Assignment>
When you reach the line containing "烂篮球：会自动跳到第一名那里" in the records below, start copying exactly, and stop once you have copied the line containing "减速伞：减你自己的速度\newline".

Excerpted data>
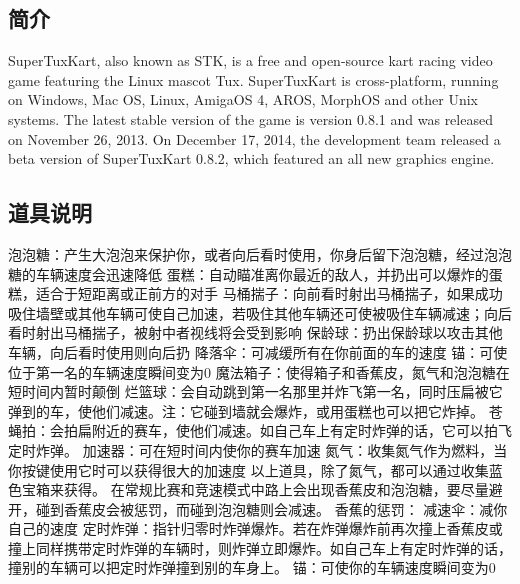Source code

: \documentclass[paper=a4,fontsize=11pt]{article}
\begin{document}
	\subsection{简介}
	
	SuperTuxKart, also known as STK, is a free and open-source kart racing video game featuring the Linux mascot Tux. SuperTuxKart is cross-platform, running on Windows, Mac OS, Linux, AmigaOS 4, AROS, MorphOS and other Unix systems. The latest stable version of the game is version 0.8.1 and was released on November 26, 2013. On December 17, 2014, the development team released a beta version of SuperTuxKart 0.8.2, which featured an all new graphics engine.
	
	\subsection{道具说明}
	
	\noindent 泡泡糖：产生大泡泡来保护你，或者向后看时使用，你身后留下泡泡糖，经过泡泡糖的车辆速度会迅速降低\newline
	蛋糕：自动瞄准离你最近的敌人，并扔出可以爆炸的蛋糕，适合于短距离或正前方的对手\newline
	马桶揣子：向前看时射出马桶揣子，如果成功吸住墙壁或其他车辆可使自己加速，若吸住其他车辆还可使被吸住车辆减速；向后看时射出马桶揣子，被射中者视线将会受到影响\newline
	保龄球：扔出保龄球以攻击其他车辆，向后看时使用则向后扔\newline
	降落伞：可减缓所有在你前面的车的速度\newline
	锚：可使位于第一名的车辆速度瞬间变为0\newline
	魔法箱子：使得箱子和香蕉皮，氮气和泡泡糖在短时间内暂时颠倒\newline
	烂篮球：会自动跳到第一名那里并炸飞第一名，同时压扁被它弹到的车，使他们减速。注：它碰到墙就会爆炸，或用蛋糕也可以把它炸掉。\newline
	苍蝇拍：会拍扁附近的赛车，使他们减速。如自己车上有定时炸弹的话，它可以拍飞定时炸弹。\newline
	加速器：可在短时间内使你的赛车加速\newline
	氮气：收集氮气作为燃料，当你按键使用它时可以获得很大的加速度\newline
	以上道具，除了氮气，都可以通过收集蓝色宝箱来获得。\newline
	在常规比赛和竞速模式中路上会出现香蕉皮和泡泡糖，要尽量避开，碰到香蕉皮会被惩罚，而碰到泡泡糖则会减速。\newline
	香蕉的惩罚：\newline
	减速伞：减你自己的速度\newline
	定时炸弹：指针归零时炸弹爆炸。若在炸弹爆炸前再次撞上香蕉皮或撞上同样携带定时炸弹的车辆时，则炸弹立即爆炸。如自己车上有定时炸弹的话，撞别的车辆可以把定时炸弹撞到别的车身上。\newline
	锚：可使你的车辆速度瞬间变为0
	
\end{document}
* * *
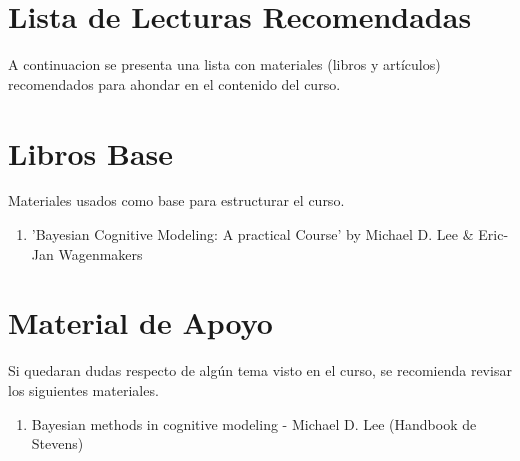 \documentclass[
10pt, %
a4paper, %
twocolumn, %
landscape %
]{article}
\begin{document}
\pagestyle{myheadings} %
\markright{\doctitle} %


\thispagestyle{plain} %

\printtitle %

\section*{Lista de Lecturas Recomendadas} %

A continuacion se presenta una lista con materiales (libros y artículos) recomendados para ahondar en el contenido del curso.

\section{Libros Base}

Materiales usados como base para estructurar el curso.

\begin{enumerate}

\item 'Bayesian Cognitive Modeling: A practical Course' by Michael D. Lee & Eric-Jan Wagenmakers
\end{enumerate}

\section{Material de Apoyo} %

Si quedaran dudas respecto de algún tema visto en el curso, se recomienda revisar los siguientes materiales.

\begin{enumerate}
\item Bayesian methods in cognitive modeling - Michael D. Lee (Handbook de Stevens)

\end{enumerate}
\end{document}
---
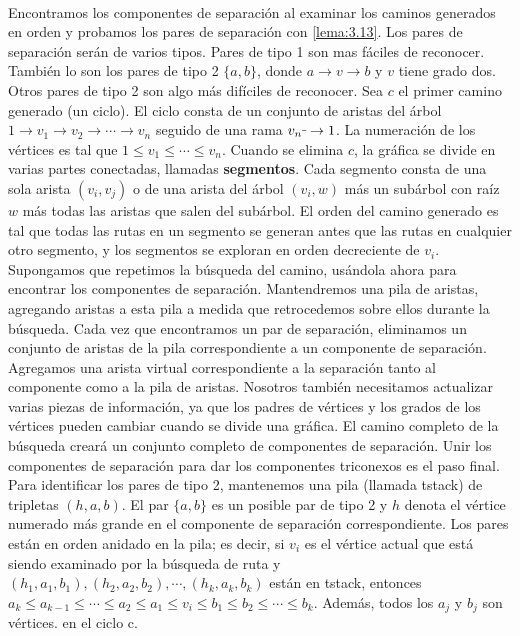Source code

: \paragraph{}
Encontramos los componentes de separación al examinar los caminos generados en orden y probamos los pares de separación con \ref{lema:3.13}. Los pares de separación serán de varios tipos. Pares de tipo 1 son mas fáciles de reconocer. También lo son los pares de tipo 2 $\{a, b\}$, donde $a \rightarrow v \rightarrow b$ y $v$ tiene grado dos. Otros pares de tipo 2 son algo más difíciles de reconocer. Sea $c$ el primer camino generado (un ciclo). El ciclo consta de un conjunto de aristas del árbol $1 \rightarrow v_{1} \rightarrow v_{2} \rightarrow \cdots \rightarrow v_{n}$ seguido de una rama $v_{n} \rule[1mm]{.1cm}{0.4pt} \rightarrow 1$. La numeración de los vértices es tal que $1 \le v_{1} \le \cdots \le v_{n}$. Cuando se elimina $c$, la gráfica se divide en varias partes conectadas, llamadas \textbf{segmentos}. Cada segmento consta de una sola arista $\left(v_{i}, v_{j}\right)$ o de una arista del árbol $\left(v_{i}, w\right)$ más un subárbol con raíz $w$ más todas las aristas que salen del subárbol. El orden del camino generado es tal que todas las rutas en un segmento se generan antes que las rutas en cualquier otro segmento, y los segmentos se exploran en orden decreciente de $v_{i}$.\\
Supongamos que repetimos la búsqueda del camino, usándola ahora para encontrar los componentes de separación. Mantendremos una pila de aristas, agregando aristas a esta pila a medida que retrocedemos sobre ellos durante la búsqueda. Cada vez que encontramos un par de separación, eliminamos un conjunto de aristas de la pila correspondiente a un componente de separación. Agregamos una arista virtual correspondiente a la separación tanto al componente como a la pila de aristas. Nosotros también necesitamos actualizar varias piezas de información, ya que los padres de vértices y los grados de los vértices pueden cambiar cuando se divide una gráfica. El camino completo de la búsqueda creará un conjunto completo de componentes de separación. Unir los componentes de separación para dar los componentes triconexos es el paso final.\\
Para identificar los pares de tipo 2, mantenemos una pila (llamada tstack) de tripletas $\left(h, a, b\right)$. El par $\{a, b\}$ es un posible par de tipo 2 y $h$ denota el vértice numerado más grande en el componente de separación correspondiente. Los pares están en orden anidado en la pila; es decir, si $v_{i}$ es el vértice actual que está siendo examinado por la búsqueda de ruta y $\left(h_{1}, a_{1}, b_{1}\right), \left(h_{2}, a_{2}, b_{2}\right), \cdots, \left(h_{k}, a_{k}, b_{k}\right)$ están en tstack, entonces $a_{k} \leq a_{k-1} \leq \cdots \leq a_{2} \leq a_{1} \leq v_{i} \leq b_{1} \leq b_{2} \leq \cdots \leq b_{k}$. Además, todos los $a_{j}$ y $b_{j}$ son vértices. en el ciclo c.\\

Task solution>
	烂篮球：会自动跳到第一名那里并炸飞第一名，同时压扁被它弹到的车，使他们减速。注：它碰到墙就会爆炸，或用蛋糕也可以把它炸掉。\newline
	苍蝇拍：会拍扁附近的赛车，使他们减速。如自己车上有定时炸弹的话，它可以拍飞定时炸弹。\newline
	加速器：可在短时间内使你的赛车加速\newline
	氮气：收集氮气作为燃料，当你按键使用它时可以获得很大的加速度\newline
	以上道具，除了氮气，都可以通过收集蓝色宝箱来获得。\newline
	在常规比赛和竞速模式中路上会出现香蕉皮和泡泡糖，要尽量避开，碰到香蕉皮会被惩罚，而碰到泡泡糖则会减速。\newline
	香蕉的惩罚：\newline
	减速伞：减你自己的速度\newline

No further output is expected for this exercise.